India: Axe-wielding tribal animists attack Christians during worship service, destroy church
Six Christian families worshiping in India’s Odisha state were attacked by axe-wielding tribal animists who destroyed the believers’ church structure amid escalating religious persecution in the country.
Morning Star News reports that in December, the Christians, who had converted from tribal animism to Christianity, were worshiping in a wood-and-hay structure in Odisha state’s Chichima village when they were approached by a mob of about 20 to 25 men, led by an “influential man of wealth.”
When the leader of the mob asked the Christians why they had abandoned their tribal religion, Elder Burjo Tadinji answered: “We have known the true living God; we will not leave him. We used to indulge in fights and speak lies, but we do not do all that now. We like this faith, and that is why we follow it.”
Angered by the response, the mob began destroying the church building and manhandling the Christians, Pastor Bibudhan Pradhan told Morning Star News. The church was reduced to rubble, and Tadinji’s adjoining home was also damaged. The mob tore the clothes of one Christian and with a stone broke the mobile phone of another Christian who was recording the attack.
“They threatened to chase them out of their homes and the village if they reported the matter to the police,” the pastor told Morning Star News.
The mob's leader, whose name was withheld to protect area Christians, then warned them not to report the attack to police.
“If the police come, we will not let you live in the village and we will chase you away,” he said, according to Tadinji.
As a result of the attack, the Christians are afraid to meet: “Fear has gripped their minds, and they need much prayer,” Pradha said, adding that he’s unsure when church services might resume.
Animists worship gods based on ancestors, spirits, and nature. Pradhan said all the villagers are told to sacrifice a chicken to the Hindu deity Shiva every year. In Odisha state, Christians make up less than 2.8% of the population.

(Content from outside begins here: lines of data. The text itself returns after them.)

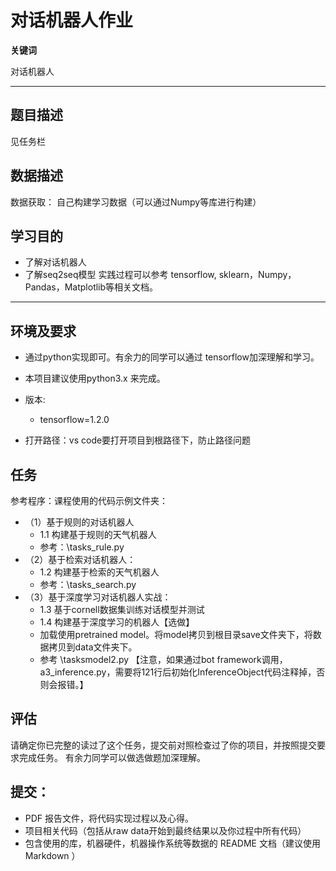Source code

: # 对话机器人作业

**关键词**

对话机器人

--------

## 题目描述
见任务栏

## 数据描述
数据获取：
自己构建学习数据（可以通过Numpy等库进行构建）

## 学习目的
- 了解对话机器人
- 了解seq2seq模型
实践过程可以参考 tensorflow, sklearn，Numpy，Pandas，Matplotlib等相关文档。
---

## 环境及要求

* 通过python实现即可。有余力的同学可以通过 tensorflow加深理解和学习。
* 本项目建议使用python3.x 来完成。

* 版本:
	* tensorflow=1.2.0
* 打开路径：vs code要打开项目到根路径下，防止路径问题

## 任务
参考程序：课程使用的代码示例文件夹：

* （1）基于规则的对话机器人
	* 1.1 构建基于规则的天气机器人
	* 参考：\tasks_rule.py
* （2）基于检索对话机器人：
	* 1.2 构建基于检索的天气机器人
	* 参考：\tasks_search.py
* （3）基于深度学习对话机器人实战：
	* 1.3 基于cornell数据集训练对话模型并测试
	* 1.4 构建基于深度学习的机器人【选做】
	* 加载使用pretrained model。将model拷贝到根目录save文件夹下，将数据拷贝到data文件夹下。
	* 参考 \tasksmodel2.py 【注意，如果通过bot framework调用，a3_inference.py，需要将121行后初始化InferenceObject代码注释掉，否则会报错。】

## 评估
请确定你已完整的读过了这个任务，提交前对照检查过了你的项目，并按照提交要求完成任务。
有余力同学可以做选做题加深理解。                                
                                
## 提交：
* PDF 报告文件，将代码实现过程以及心得。
* 项目相关代码（包括从raw data开始到最终结果以及你过程中所有代码）
* 包含使用的库，机器硬件，机器操作系统等数据的 README 文档（建议使用 Markdown ）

“It is in the tribal culture to offer a sacrifice of a chicken while buying land, planting seed, harvesting the land, and other occasions,” he said. “When someone in their homes has fever or illness, they sacrifice a chicken to please the god of nature. They seldomly visit hospitals — only in emergencies. They often visit the witch doctor, who again demands them to perform sacrifice.”
Sukanta Naik, a volunteer for the Evangelical Fellowship of India, told the outlet that Hindu nationalist groups have become active in indoctrinating tribal people, seeking to “drive a wedge” between tribal peoples and Christians. The Hindu nationalists often persuade villagers that those who have left their beliefs and other rituals have betrayed their ancestors, gods, and the country of India.
A recent report from the Evangelical Fellowship of India found that Indian Christians endured at least 327 incidents of persecution in 2020 despite COVID-19 lockdowns.
At least five Christians were murdered and six churches were burned or demolished in religiously motivated attacks. In addition, EFI noted 26 incidents of social boycotts where Christian communities were shunned by their non-Christian neighbors due to their religious identity.
A recent Persecution Trends survey from Release International predicted that in India, intolerance toward Christians and other religious minorities will continue to grow during 2021, largely due to growing Hindu nationalism.
India is ranked No. 10 on Christian support organization Open Doors USA’s 2021 World Watch List of the countries where it's most difficult to be a Christian.
In India, the Hindu nationalist Bharatiya Janata Party has encouraged persecution of Christians by sanctioning Hindu extremism, Open Doors research found. The party has told its nation that only Hindus are truly Indian, Open Doors CEO David Curry told The Christian Post. Political leaders have discouraged police from responding to attacks on Christians.
“I put the responsibility at the feet of the ruling party, the BJP, which is very nationalistic," he said, adding that their message to the population has been, "we want India to be a Hindu nation."
“I have a strong belief that if most Indian citizens knew what was happening in these Christian communities they would vote for different people," he said.